Found 4 comments on HN
gouranga · 2012-05-01 · Original thread
The ORM layer does give you ACID or rather it doesn't take it away. It does joins and transactions. It's just an abstraction. I suggest you read up on PoEEA [1] as I don't think you understand what an ORM is properly or you've had experience of some rubbish ones like ActiveRecord or Django's ORM. See Unit of Work pattern, identity map etc to start with and work back.

NHibernate, SQLAlchemy, Hibernate are where you need to look and compare.

The ORM does a few joins where a performance gain is possible but we avoid them though as they are expensive on IO and transfer.

Most of our tables match the UI 1:1 and we populate these from the domain model when it is mutated or when we can afford it to be done (either directly or via message queues). Effectively they are materialized views which are updated when data changes or before it is required. Google CQRS.

I'm not suggesting NoSQL - just caution when using RDBMS features.
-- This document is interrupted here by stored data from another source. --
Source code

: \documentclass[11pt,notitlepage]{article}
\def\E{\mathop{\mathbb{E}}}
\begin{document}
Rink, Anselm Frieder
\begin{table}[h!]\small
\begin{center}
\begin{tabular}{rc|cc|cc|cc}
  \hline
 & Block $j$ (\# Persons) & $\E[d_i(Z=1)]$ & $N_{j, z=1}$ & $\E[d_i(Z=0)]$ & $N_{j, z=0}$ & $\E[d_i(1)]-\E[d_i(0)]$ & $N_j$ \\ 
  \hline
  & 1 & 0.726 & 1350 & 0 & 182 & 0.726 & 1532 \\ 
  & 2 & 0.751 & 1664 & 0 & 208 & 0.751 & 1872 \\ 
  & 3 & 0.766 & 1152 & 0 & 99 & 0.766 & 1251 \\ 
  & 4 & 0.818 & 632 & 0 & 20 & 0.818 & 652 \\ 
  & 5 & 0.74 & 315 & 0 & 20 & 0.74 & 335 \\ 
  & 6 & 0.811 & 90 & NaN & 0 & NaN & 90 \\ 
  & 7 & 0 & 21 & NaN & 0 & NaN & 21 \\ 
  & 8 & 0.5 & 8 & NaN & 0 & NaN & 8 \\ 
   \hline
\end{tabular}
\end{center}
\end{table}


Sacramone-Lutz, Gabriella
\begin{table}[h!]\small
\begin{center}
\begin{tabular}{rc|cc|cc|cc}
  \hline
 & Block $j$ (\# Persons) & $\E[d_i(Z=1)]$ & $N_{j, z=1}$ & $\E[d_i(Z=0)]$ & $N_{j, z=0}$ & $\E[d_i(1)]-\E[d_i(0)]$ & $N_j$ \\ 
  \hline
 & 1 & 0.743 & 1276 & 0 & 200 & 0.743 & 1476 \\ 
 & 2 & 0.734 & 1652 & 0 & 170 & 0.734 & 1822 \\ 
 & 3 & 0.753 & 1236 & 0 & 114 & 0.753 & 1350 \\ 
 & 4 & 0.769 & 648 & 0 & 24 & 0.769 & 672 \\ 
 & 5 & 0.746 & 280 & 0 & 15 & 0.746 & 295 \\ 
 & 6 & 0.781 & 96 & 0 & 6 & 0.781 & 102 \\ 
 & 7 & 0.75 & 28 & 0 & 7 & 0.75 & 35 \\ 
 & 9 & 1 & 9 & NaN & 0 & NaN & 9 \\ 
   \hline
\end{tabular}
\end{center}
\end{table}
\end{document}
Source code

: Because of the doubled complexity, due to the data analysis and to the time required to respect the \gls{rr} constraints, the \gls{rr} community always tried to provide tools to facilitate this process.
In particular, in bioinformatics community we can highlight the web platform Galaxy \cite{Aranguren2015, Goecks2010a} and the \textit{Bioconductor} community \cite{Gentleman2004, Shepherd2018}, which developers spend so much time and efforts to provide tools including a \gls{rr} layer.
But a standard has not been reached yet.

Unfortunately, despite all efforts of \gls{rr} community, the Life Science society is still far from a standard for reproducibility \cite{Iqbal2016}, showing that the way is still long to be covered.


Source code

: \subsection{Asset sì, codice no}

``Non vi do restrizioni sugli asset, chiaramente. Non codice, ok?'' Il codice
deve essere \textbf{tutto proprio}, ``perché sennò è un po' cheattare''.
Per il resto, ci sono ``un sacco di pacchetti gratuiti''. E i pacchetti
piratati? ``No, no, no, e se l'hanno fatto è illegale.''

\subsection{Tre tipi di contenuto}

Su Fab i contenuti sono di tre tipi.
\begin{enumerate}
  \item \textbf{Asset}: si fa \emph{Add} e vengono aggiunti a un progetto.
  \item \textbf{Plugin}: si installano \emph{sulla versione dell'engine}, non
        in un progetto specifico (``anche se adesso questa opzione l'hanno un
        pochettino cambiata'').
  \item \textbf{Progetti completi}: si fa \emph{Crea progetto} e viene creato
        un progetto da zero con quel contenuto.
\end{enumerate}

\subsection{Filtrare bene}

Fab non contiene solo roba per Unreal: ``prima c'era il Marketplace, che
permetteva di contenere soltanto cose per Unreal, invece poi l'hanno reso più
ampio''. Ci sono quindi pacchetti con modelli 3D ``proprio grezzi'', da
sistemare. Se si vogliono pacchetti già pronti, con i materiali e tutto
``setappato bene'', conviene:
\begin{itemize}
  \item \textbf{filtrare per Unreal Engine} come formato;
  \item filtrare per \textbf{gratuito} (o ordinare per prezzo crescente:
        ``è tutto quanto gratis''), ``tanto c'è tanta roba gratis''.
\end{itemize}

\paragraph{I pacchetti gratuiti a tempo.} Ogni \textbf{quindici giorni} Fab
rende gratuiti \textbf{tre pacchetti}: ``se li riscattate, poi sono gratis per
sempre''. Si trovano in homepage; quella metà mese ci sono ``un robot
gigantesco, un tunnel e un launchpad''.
I'm not an advocate of NoSQL.

[1] http://www.amazon.co.uk/Enterprise-Application-Architecture-...

robdoherty2 · 2011-11-21 · Original thread
This one is supposed to be good: Patterns of Enterprise Application Architecture, by Martin Fowler http://www.amazon.com/Patterns-Enterprise-Application-Archit...

I am trying to do the same thing as you, and I recently ordered this text based on a recommendation from a mentor.